Jupiter and Saturn as Spectral Analogs for Extrasolar Gas Giants and Brown Dwarfs

TL;DR

This paper provides empirical spectra of Jupiter and Saturn to serve as ground truth for interpreting direct imaging spectra of exoplanets and brown dwarfs, accounting for variability and ring effects.

Contribution

It offers disk-integrated spectra of Jupiter and Saturn, along with end member spectra, to improve the analysis of exoplanet and brown dwarf observations.

Findings

Disk-integrated spectra cover a wide phase range.

End member spectra help interpret spectral variability.

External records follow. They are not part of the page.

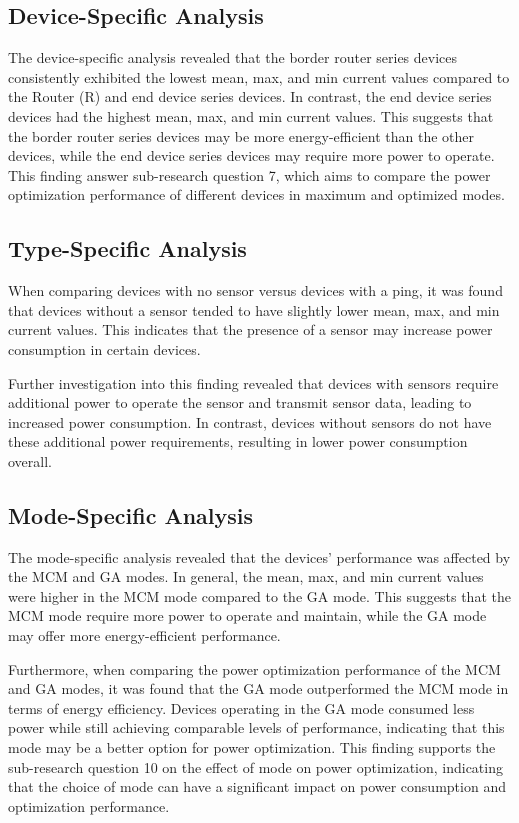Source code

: \subsection{Device-Specific Analysis}

The device-specific analysis revealed that the border router series devices consistently exhibited the lowest mean, max, and min current values compared to the Router (R) and end device series devices. In contrast, the end device series devices had the highest mean, max, and min current values. This suggests that the border router series devices may be more energy-efficient than the other devices, while the end device series devices may require more power to operate. This finding answer sub-research question 7, which aims to compare the power optimization performance of different devices in maximum and optimized modes.


\subsection{Type-Specific Analysis}

When comparing devices with no sensor versus devices with a ping, it was found that devices without a sensor tended to have slightly lower mean, max, and min current values. This indicates that the presence of a sensor may increase power consumption in certain devices.

Further investigation into this finding revealed that devices with sensors require additional power to operate the sensor and transmit sensor data, leading to increased power consumption. In contrast, devices without sensors do not have these additional power requirements, resulting in lower power consumption overall.


\subsection{Mode-Specific Analysis}

The mode-specific analysis revealed that the devices' performance was affected by the \gls{MCM} and \gls{GA} modes. In general, the mean, max, and min current values were higher in the \gls{MCM} mode compared to the \gls{GA} mode. This suggests that the \gls{MCM} mode require more power to operate and maintain, while the \gls{GA} mode may offer more energy-efficient performance.

Furthermore, when comparing the power optimization performance of the \gls{MCM} and \gls{GA} modes, it was found that the \gls{GA} mode outperformed the \gls{MCM} mode in terms of energy efficiency. Devices operating in the \gls{GA} mode consumed less power while still achieving comparable levels of performance, indicating that this mode may be a better option for power optimization. This finding supports the sub-research question 10 on the effect of mode on power optimization, indicating that the choice of mode can have a significant impact on power consumption and optimization performance.


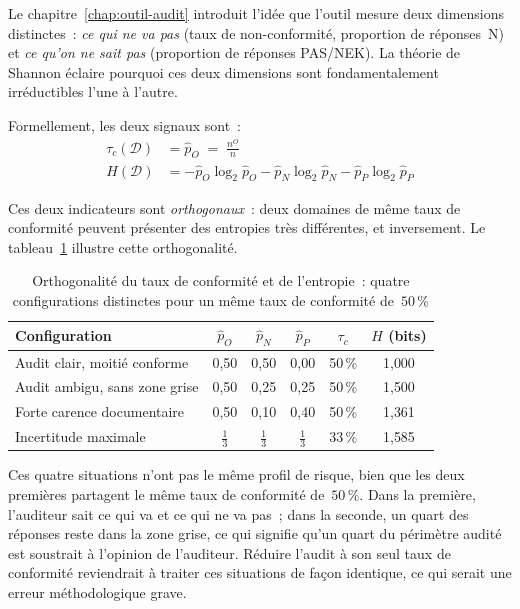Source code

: Le chapitre~\ref{chap:outil-audit} introduit l'idée que l'outil mesure deux
dimensions distinctes~: \emph{ce qui ne va pas} (taux de non-conformité,
proportion de réponses~N) et \emph{ce qu'on ne sait pas} (proportion de réponses
PAS/NEK). La théorie de Shannon éclaire pourquoi ces deux dimensions sont
fondamentalement irréductibles l'une à l'autre.

Formellement, les deux signaux sont~:
\begin{align}
  \tau_c(\mathcal{D}) &= \hat{p}_O \;=\; \frac{n^O}{n}
  \label{eq:taux-conformite} \\[6pt]
  H(\mathcal{D}) &= -\hat{p}_O \log_2 \hat{p}_O
                   - \hat{p}_N \log_2 \hat{p}_N
                   - \hat{p}_P \log_2 \hat{p}_P
  \label{eq:entropie-domaine2}
\end{align}

Ces deux indicateurs sont \emph{orthogonaux}~: deux domaines de même taux de
conformité peuvent présenter des entropies très différentes, et inversement. Le
tableau~\ref{tab:ortho} illustre cette orthogonalité.

\begin{table}[H]
\centering
\small
\caption{Orthogonalité du taux de conformité et de l'entropie~: quatre
configurations distinctes pour un même taux de conformité de~$50\,\%$}
\label{tab:ortho}
\begin{tabular}{lccccc}
\toprule
\textbf{Configuration} & $\hat{p}_O$ & $\hat{p}_N$ & $\hat{p}_P$ &
$\tau_c$ & $H$ (bits) \\
\midrule
Audit clair, moitié conforme & 0{,}50 & 0{,}50 & 0{,}00 & 50\,\% & 1{,}000 \\
Audit ambigu, sans zone grise & 0{,}50 & 0{,}25 & 0{,}25 & 50\,\% & 1{,}500 \\
Forte carence documentaire & 0{,}50 & 0{,}10 & 0{,}40 & 50\,\% & 1{,}361 \\
Incertitude maximale & $\frac{1}{3}$ & $\frac{1}{3}$ & $\frac{1}{3}$ & 33\,\% & 1{,}585 \\
\bottomrule
\end{tabular}
\end{table}

Ces quatre situations n'ont pas le même profil de risque, bien que les deux
premières partagent le même taux de conformité de~$50\,\%$. Dans la première,
l'auditeur sait ce qui va et ce qui ne va pas~; dans la seconde, un quart des
réponses reste dans la zone grise, ce qui signifie qu'un quart du périmètre
audité est soustrait à l'opinion de l'auditeur. Réduire l'audit à son seul taux
de conformité reviendrait à traiter ces situations de façon identique, ce qui
serait une erreur méthodologique grave.


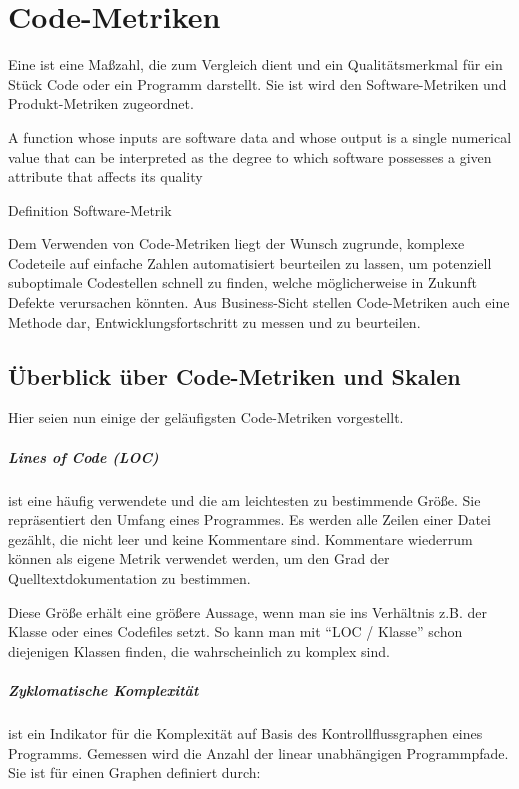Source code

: \chapter{Code-Metriken}
\label{sec:metriken}
Eine  ist eine Maßzahl, die zum Vergleich dient und ein Qualitätsmerkmal für ein Stück Code oder ein Programm darstellt. Sie ist wird den Software-Metriken und Produkt-Metriken zugeordnet.

\epigraph{A function whose inputs are software data and whose output is a single
numerical value that can be interpreted as the degree to which software possesses a given attribute that affects its quality}{Definition Software-Metrik \citep{ieee_1998}}

Dem Verwenden von Code-Metriken liegt der Wunsch zugrunde, komplexe Codeteile auf einfache Zahlen automatisiert beurteilen zu lassen, um potenziell suboptimale Codestellen schnell zu finden, welche möglicherweise in Zukunft Defekte verursachen könnten. Aus Business-Sicht stellen Code-Metriken auch eine Methode dar, Entwicklungsfortschritt zu messen und zu beurteilen.
\section{Überblick über Code-Metriken und Skalen}
Hier seien nun einige der geläufigsten Code-Metriken vorgestellt.
\paragraph{Lines of Code (LOC)} ist eine häufig verwendete und die am leichtesten zu bestimmende Größe. Sie repräsentiert den Umfang eines Programmes. Es werden alle Zeilen einer Datei gezählt, die nicht leer und keine Kommentare sind. Kommentare wiederrum können als eigene Metrik verwendet werden, um den Grad der Quelltextdokumentation zu bestimmen.

Diese Größe erhält eine größere Aussage, wenn man sie ins Verhältnis z.B. der Klasse oder eines Codefiles setzt. So kann man mit "`LOC / Klasse"' schon diejenigen Klassen finden, die wahrscheinlich zu komplex sind. \\

\paragraph{Zyklomatische Komplexität} ist ein Indikator für die Komplexität auf Basis des Kontrollflussgraphen eines Programms. Gemessen wird die Anzahl der linear unabhängigen Programmpfade. Sie ist für einen Graphen definiert durch:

Saturn's rings significantly influence spectral signatures.

Abstract

With the advent of direct imaging spectroscopy, the number of spectra from brown dwarfs and extrasolar gas giants is growing rapidly. Many brown dwarfs and extrasolar gas giants exhibit spectroscopic and photometric variability, which is likely the result of weather patterns. However, for the foreseeable future, point-source observations will be the only viable method to extract brown dwarf and exoplanet spectra. Models have been able to reproduce the observed variability, but ground truth observations are required to verify their results. To that end, we provide visual and near-infrared spectra of Jupiter and Saturn obtained from the \emph{Cassini} VIMS instrument. We disk-integrate the VIMS spectral cubes to simulate the spectra of Jupiter and Saturn as if they were directly imaged exoplanets or brown dwarfs. We present six empirical disk-integrated spectra for both Jupiter and Saturn with phase coverage of $1.7^\circ$ to $133.5^\circ$ and $39.6^\circ$ to $110.2^\circ$, respectively. To understand the constituents of these disk-integrated spectra, we also provide end member (single feature) spectra for permutations of illumination and cloud density, as well as for Saturn's rings. In tandem, these disk-integrated and end member spectra provide the ground truth needed to analyze point source spectra from extrasolar gas giants and brown dwarfs. Lastly, we discuss the impact that icy rings, such as Saturn's, have on disk-integrated spectra and consider the feasibility of inferring the presence of rings from direct imaging spectra.